German-American artist Lyonel Feininger was born on July 17, 1871 – 150 years ago today.
He became the most recognized (and successful) of the German cartoonists hired by The Chicago Tribune in 1906 to re-create the Sunday color comics section of that newspaper.
From the Lambiek Comiclopedia biography:
His highly imaginative art work displays interesting uses of linework and colour which still inspire artists today. Together with Wilhelm Busch, Winsor McCay and George Herriman he is one of the earliest comic pioneers whose work is considered high art.

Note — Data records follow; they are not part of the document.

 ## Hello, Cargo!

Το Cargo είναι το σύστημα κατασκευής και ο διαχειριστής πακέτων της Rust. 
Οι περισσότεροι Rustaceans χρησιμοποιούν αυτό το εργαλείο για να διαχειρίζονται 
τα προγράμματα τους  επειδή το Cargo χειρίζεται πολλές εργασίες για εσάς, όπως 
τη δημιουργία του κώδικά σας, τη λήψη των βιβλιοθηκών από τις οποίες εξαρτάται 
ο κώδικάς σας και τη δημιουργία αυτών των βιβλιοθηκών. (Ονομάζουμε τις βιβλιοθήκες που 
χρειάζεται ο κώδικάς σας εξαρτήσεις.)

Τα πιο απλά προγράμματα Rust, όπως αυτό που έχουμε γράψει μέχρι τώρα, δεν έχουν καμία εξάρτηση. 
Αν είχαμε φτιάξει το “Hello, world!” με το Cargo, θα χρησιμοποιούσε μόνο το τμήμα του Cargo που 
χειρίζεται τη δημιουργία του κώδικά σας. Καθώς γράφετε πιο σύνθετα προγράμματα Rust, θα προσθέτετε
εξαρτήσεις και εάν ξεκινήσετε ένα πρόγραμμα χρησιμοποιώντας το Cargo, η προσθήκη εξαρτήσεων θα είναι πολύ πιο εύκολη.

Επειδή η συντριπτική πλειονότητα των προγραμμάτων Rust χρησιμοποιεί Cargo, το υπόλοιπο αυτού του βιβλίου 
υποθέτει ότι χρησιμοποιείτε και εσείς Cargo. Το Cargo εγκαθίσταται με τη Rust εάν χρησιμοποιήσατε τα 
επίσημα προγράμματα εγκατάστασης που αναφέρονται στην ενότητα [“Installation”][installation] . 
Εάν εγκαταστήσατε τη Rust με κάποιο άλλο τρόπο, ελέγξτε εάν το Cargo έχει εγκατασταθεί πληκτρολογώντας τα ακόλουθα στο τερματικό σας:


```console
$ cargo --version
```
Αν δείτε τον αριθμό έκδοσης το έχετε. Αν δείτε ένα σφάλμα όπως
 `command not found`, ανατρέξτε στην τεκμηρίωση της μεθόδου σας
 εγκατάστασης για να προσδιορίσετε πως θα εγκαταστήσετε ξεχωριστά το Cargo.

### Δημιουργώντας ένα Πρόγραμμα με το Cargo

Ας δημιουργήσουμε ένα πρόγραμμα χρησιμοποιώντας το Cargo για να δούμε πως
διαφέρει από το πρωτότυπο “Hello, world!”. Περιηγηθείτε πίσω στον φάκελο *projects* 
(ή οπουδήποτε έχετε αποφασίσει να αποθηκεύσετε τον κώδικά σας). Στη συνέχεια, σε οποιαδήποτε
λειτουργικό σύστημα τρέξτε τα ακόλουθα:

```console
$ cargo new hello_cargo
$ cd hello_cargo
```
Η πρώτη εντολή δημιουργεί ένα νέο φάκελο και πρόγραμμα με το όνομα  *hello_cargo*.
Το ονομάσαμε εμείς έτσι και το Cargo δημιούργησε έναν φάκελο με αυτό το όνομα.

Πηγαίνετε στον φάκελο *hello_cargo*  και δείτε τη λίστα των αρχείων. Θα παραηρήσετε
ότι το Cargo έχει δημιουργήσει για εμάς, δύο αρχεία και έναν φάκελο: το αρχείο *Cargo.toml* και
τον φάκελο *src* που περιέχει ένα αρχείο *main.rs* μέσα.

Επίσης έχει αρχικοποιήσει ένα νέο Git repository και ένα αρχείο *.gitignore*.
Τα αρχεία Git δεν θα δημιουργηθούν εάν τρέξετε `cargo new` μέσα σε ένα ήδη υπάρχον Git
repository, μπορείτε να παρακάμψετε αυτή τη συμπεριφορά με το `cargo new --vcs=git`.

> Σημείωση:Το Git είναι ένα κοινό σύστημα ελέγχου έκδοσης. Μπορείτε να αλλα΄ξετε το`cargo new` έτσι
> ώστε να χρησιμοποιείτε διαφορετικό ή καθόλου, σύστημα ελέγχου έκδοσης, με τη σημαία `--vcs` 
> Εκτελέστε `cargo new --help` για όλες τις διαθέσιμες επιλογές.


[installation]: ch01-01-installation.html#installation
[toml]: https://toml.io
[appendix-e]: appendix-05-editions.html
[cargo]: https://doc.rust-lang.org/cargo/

As if Feininger’s first effort The Kin-der-Kids wasn’t imaginative enough, he pulled out all stops with the follow-up Wee Willie Winkie’s World. Lambiek again:
Feininger shaped highly imaginative and surreal worlds. The Sunday pages itself were true works of art, where the artist ornamented his panels to one entity.
Peter Maresca reproduced the entire Wee Willie Winkie’s World run on his GoComics page.
I saw some originals of his in a big show that we saw in Hackensack once. “Wee Willie” is so gentle in comparison to the Kin-Der-Kids. Now if I want to see his originals, I can see one of his canvases at a gallery here in town.
Thanks for the link to the complete series! I’m off to that after this.
GoComics also has the entire Kin-Der-Kids run, starting at https://www.gocomics.com/origins-of-the-sunday-comics/2021/04/05. I prefer the Kin-Der-Kids to Wee Willie.
Thanks, Usual John!
This seems like a good place to mention some bookmarklets (see the page–they’re little applets that live in your bookmark bar) that expand GoComics comments, enliven links, and make saving the full-size image easier.
http://worldofdt.info/gchelp.html
They do other things, but those are the three I use.